What inspired you to pursue a career in dance teaching?
I’m very privileged in my role here at WAAPA, that I work professionally as a performer and creative, alongside continuing to develop my teaching practice. I don’t know that I ever decided to pursue a ‘career’ in dance teaching, however I’ve had some wonderful mentors over the years, who have shown me the value in the intersection of creative practice and dance pedagogy. In 2014 I had the opportunity to tour with Buzz Dance Theatre, delivering educational dance workshops to remote communities in Western Australia. The tour challenged me to interrogate the real purpose of dance and question what was important for that particular environment, community and moment in time. It’s something I’ve held onto over the years and I think continues to shape the way I approach teaching dance.
Do you tend to specialise in a particular age group or level?
I’ve worked across community settings, dance schools, dance in education, youth dance companies, tertiary dance and delivering class for professionals. Each of them has offered my teaching practice different challenges and asked me to refine and clarify my interests and what is most important at that moment in time.
Currently at WAAPA I teach mostly into the third year Bachelor of Arts (Dance) course. I love this space as it feels like the beginning of the bridge between the training institution and ‘being a student’ and the profession and ‘being an artist’. The students have spent two years really honing the technical foundations, and then I get to push them into the unknown a little more, ask them to be curious, find their personal interests and what drives them and allow them some space to find themselves within the dance.
How do you approach balancing technique and artistry?
I think the fostering of curiosity is vital to exploring the balance between the two. Curiosity about the body and its capabilities and curiosity about the world and what excites them. I spend a lot of time talking to the students about options, the grey between the black and the white, what else is possible? The contemporary form continues to shift and change and so as movers it’s vital we can be adaptable, curious and vulnerable in the not-knowing.
What do you find most rewarding about teaching dance?
I love the challenge of facilitating a space for young people to know themselves better, what drives them, challenges them, pushes them out of their comfort zone. In someways, always offering a space to re-think ‘what is dance’. It’s amazing to see people evolve and be more curious about the world around them. There’s always an opportunity for me, then, to interrogate my own practice, a space for my own self-reflection. I think I know that I’m “doing a good job” when I come away from a class being asked to re-shape information, to communicate better, to think more deeply about my practice. That’s always rewarding.
what qualities make an effective and inspiring dance teacher?
The world we live in is fast, instant and at our fingertips. Dance and learning to dance isn’t necessarily aligned with this. It takes time, can be slow, stories reveal themselves over time. The studio can become a little bubble, a little safe haven, a place to make mistakes, try and try again, ask questions and make time for discoveries. If I think about the dance teachers that have inspired me over the years, they’ve allowed for all of these things, they’ve given space and time for discovery, of self, of the body, of others. I think for me, a great teacher has the ability to foster a love for learning, discovery and curiosity.
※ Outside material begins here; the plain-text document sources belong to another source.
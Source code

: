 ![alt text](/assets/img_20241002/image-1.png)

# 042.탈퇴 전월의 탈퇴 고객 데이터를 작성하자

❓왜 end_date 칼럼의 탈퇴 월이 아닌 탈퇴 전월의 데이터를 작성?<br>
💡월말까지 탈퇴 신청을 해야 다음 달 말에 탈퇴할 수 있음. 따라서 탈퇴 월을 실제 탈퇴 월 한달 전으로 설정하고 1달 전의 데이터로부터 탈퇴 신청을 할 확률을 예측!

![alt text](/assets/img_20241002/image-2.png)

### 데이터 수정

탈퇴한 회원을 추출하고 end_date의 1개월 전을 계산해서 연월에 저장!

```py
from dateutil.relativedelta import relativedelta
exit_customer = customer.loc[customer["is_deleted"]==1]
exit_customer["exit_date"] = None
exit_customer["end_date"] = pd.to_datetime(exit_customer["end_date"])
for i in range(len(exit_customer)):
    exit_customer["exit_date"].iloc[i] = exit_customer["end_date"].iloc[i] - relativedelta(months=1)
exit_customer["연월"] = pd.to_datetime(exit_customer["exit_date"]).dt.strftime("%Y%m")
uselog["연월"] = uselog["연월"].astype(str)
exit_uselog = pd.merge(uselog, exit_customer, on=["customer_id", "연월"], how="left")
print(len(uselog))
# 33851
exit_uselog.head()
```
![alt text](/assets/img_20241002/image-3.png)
How has dance training changed since you were a student?
There’s so much information, much more readily available these days then when I was training. I think sometimes the accessibility has the potential to support complacency, as it’s so easy to find things out, maybe there’s less drive to actively seek the information. BUT, on the flip side it’s amazing to be able to spend an hour going down a worm hole on Instagram and discover artists, companies and performances that are happening across the world. I wish that was available when I was training, maybe it would have given me more space to see the breadth of dance, bodies and ideas that existed in the world.
What would you say to a student considering a future in teaching?
Dance teaching is so much more than dance. You have the privilege of working with people as they find themselves, challenge themselves, are vulnerable. Most people you work with won’t go on to working within the dance industry specifically, so how else are you contributing to their being-in-the-world?
If you could pass on just one lasting piece of advice to your students, what would it be?
Continue to be curious, follow your interests and find joy in what you are doing.